Exercise material below:
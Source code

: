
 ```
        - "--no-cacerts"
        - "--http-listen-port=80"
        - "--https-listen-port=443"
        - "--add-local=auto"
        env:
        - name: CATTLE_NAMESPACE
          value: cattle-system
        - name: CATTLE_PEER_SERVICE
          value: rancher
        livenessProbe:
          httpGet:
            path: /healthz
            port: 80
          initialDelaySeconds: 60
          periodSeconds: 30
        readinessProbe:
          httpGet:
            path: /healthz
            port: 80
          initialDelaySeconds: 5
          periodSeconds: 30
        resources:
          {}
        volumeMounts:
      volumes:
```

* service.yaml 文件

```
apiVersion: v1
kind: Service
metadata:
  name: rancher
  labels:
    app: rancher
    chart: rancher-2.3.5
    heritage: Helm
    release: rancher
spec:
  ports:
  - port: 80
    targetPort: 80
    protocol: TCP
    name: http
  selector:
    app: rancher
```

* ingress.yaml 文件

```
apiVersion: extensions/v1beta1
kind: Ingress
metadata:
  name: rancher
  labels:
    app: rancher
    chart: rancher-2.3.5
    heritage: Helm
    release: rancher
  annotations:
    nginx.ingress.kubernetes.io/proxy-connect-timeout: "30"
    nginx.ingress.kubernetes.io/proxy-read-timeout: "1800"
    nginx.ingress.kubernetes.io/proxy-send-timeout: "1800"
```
End of Exercise material.
Aim of the exercise: Filter the data above by the word "timeout" and copy every line that matches.

Result of the task:
    nginx.ingress.kubernetes.io/proxy-connect-timeout: "30"
    nginx.ingress.kubernetes.io/proxy-read-timeout: "1800"
    nginx.ingress.kubernetes.io/proxy-send-timeout: "1800"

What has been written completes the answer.